Cuando el de Juana Ross se quería retirar en 1977, la Unión Española, el eterno rival de su carrera, le ofreció jugar un año más para arrebatarle el cetro a Tomás Bata. “Tenían jugadores espectaculares, yo no tenía mucho que aportar ahí”, confidencia. Estuvo una temporada con los hispanos y salió campeón sumando pocos minutos en el cuerpo.

Un día, después de un partido, se devolvió de Santiago a Valparaíso en taxi. Iba atrás, durmiendo. A las dos de la mañana iban llegando a Casablanca. En ese momento, un violento remezón lo despertó y le tensó los nervios. El auto casi choca y atropella a unas mujeres que iban por la berma. “Yo inmediatamente dije ‘no juego más’. Yo tengo algo especial, que la virgen me lo debe haber dado, tengo premoniciones a veces. Y no jugué más”.

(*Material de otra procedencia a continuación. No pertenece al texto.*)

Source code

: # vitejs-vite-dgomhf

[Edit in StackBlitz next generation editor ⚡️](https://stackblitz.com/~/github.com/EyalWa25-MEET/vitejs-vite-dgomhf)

Después del retiro se recibió de profesor de educación física en la Universidad Católica de Valparaíso. Fue campeón nacional juvenil dirigiendo al equipo de su ciudad. Sin embargo, se fue desencantado, no del juego, pero sí del ambiente. Al preguntarle porque el básquetbol ha bajado tanto el nivel responde que antes habían buenos dirigentes y que primaba la visión social del deporte por sobre la económica.

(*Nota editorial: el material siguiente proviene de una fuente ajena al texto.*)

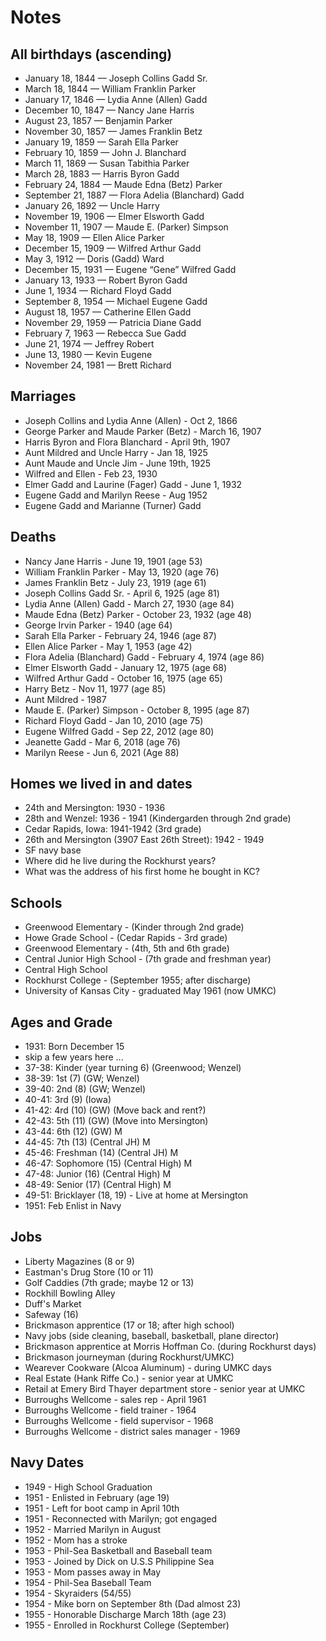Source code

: # Notes

## All birthdays (ascending)

- January 18, 1844 — Joseph Collins Gadd Sr.
- March 18, 1844 — William Franklin Parker
- January 17, 1846 — Lydia Anne (Allen) Gadd
- December 10, 1847 — Nancy Jane Harris
- August 23, 1857 — Benjamin Parker
- November 30, 1857 — James Franklin Betz
- January 19, 1859 — Sarah Ella Parker
- February 10, 1859 — John J. Blanchard
- March 11, 1869 — Susan Tabithia Parker
- March 28, 1883 — Harris Byron Gadd
- February 24, 1884 — Maude Edna (Betz) Parker
- September 21, 1887 — Flora Adelia (Blanchard) Gadd
- January 26, 1892 — Uncle Harry
- November 19, 1906 — Elmer Elsworth Gadd
- November 11, 1907 — Maude E. (Parker) Simpson
- May 18, 1909 — Ellen Alice Parker
- December 15, 1909 — Wilfred Arthur Gadd
- May 3, 1912 — Doris (Gadd) Ward
- December 15, 1931 — Eugene “Gene” Wilfred Gadd
- January 13, 1933 — Robert Byron Gadd
- June 1, 1934 — Richard Floyd Gadd
- September 8, 1954 — Michael Eugene Gadd
- August 18, 1957 — Catherine Ellen Gadd
- November 29, 1959 — Patricia Diane Gadd
- February 7, 1963 — Rebecca Sue Gadd
- June 21, 1974 — Jeffrey Robert
- June 13, 1980 — Kevin Eugene
- November 24, 1981 — Brett Richard

## Marriages

- Joseph Collins and Lydia Anne (Allen) - Oct 2, 1866
- George Parker and Maude Parker (Betz) - March 16, 1907
- Harris Byron and Flora Blanchard - April 9th, 1907
- Aunt Mildred and Uncle Harry - Jan 18, 1925
- Aunt Maude and Uncle Jim - June 19th, 1925
- Wilfred and Ellen - Feb 23, 1930
- Elmer Gadd and Laurine (Fager) Gadd - June 1, 1932
- Eugene Gadd and Marilyn Reese - Aug 1952
- Eugene Gadd and Marianne (Turner) Gadd

## Deaths

- Nancy Jane Harris - June 19, 1901 (age 53)
- William Franklin Parker - May 13, 1920 (age 76)
- James Franklin Betz - July 23, 1919 (age 61)
- Joseph Collins Gadd Sr. - April 6, 1925 (age 81)
- Lydia Anne (Allen) Gadd - March 27, 1930 (age 84)
- Maude Edna (Betz) Parker - October 23, 1932 (age 48)
- George Irvin Parker - 1940 (age 64)
- Sarah Ella Parker - February 24, 1946 (age 87)
- Ellen Alice Parker - May 1, 1953 (age 42)
- Flora Adelia (Blanchard) Gadd - February 4, 1974 (age 86)
- Elmer Elsworth Gadd - January 12, 1975 (age 68)
- Wilfred Arthur Gadd - October 16, 1975 (age 65)
- Harry Betz - Nov 11, 1977 (age 85)
- Aunt Mildred - 1987
- Maude E. (Parker) Simpson - October 8, 1995 (age 87)
- Richard Floyd Gadd - Jan 10, 2010 (age 75)
- Eugene Wilfred Gadd - Sep 22, 2012 (age 80)
- Jeanette Gadd - Mar 6, 2018 (age 76)
- Marilyn Reese - Jun 6, 2021 (Age 88)

## Homes we lived in and dates

- 24th and Mersington: 1930 - 1936
- 28th and Wenzel: 1936 - 1941 (Kindergarden through 2nd grade)
- Cedar Rapids, Iowa: 1941-1942 (3rd grade)
- 26th and Mersington (3907 East 26th Street): 1942 - 1949
- SF navy base
- Where did he live during the Rockhurst years?
- What was the address of his first home he bought in KC?

## Schools

- Greenwood Elementary - (Kinder through 2nd grade)
- Howe Grade School - (Cedar Rapids - 3rd grade)
- Greenwood Elementary - (4th, 5th and 6th grade)
- Central Junior High School - (7th grade and freshman year)
- Central High School
- Rockhurst College - (September 1955; after discharge)
- University of Kansas City - graduated May 1961 (now UMKC)

## Ages and Grade

- 1931: Born December 15
- skip a few years here ...
- 37-38: Kinder (year turning 6) (Greenwood; Wenzel)
- 38-39: 1st (7) (GW; Wenzel)
- 39-40: 2nd (8) (GW; Wenzel)
- 40-41: 3rd (9) (Iowa)
- 41-42: 4rd (10) (GW) (Move back and rent?)
- 42-43: 5th (11) (GW) (Move into Mersington)
- 43-44: 6th (12) (GW) M
- 44-45: 7th (13) (Central JH) M
- 45-46: Freshman (14) (Central JH) M
- 46-47: Sophomore (15) (Central High) M
- 47-48: Junior (16) (Central High) M
- 48-49: Senior (17) (Central High) M
- 49-51: Bricklayer (18, 19) - Live at home at Mersington
- 1951: Feb Enlist in Navy

## Jobs

- Liberty Magazines (8 or 9)
- Eastman's Drug Store (10 or 11)
- Golf Caddies (7th grade; maybe 12 or 13)
- Rockhill Bowling Alley
- Duff's Market
- Safeway (16)
- Brickmason apprentice (17 or 18; after high school)
- Navy jobs (side cleaning, baseball, basketball, plane director)
- Brickmason apprentice at Morris Hoffman Co. (during Rockhurst days)
- Brickmason journeyman (during Rockhurst/UMKC)
- Wearever Cookware (Alcoa Aluminum) - during UMKC days
- Real Estate (Hank Riffe Co.) - senior year at UMKC
- Retail at Emery Bird Thayer department store - senior year at UMKC
- Burroughs Wellcome - sales rep - April 1961
- Burroughs Wellcome - field trainer - 1964
- Burroughs Wellcome - field supervisor - 1968
- Burroughs Wellcome - district sales manager - 1969

## Navy Dates

- 1949 - High School Graduation
- 1951 - Enlisted in February (age 19)
- 1951 - Left for boot camp in April 10th
- 1951 - Reconnected with Marilyn; got engaged
- 1952 - Married Marilyn in August
- 1952 - Mom has a stroke
- 1953 - Phil-Sea Basketball and Baseball team
- 1953 - Joined by Dick on U.S.S Philippine Sea
- 1953 - Mom passes away in May
- 1954 - Phil-Sea Baseball Team
- 1954 - Skyraiders (54/55)
- 1954 - Mike born on September 8th (Dad almost 23)
- 1955 - Honorable Discharge March 18th (age 23)
- 1955 - Enrolled in Rockhurst College (September)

“Los dirigentes daban todo por los niños. Teníamos bebidas, poleras, pantalones, salidas de cancha. Ellos pagaban un entrenador para que nos enseñara. Hoy los niños tienen que pagar 20 mil pesos mensuales si quiere jugar”, explica y pide más fiscalización para los recursos públicos que se entregan a distintas entidades para el desarrollo del basquetbol.

El viaje interno está por terminar y el “Kiko” se piensa a sí mismo. “Polilla” Santana, su gran socio y amigo, murió hace algunos años y él asegura que se encontrarán pronto, que ya le queda poca vida. Se cuida su diabetes y pasa su tiempo yendo todos los días al Fortín para conversar un rato con sus amigos y tomarse un café. También entrena, personalizada y gratuitamente, a las jóvenes promesas porteñas, entre ellas, su nieto Franco. Sin jactancia revela que sus alumnos lo llaman maestro y revela que está pensando en publicar la segunda parte de su autobiografía “El Pequeño Gigante. Mira por última vez las fotos y comenta: “Yo jamás habló de mí. No me gusta. Yo no gané solo esas cosas. Pero cuando voy a las comidas con mis ex compañeros ellos dicen ‘este tal por cual era muy bueno’”.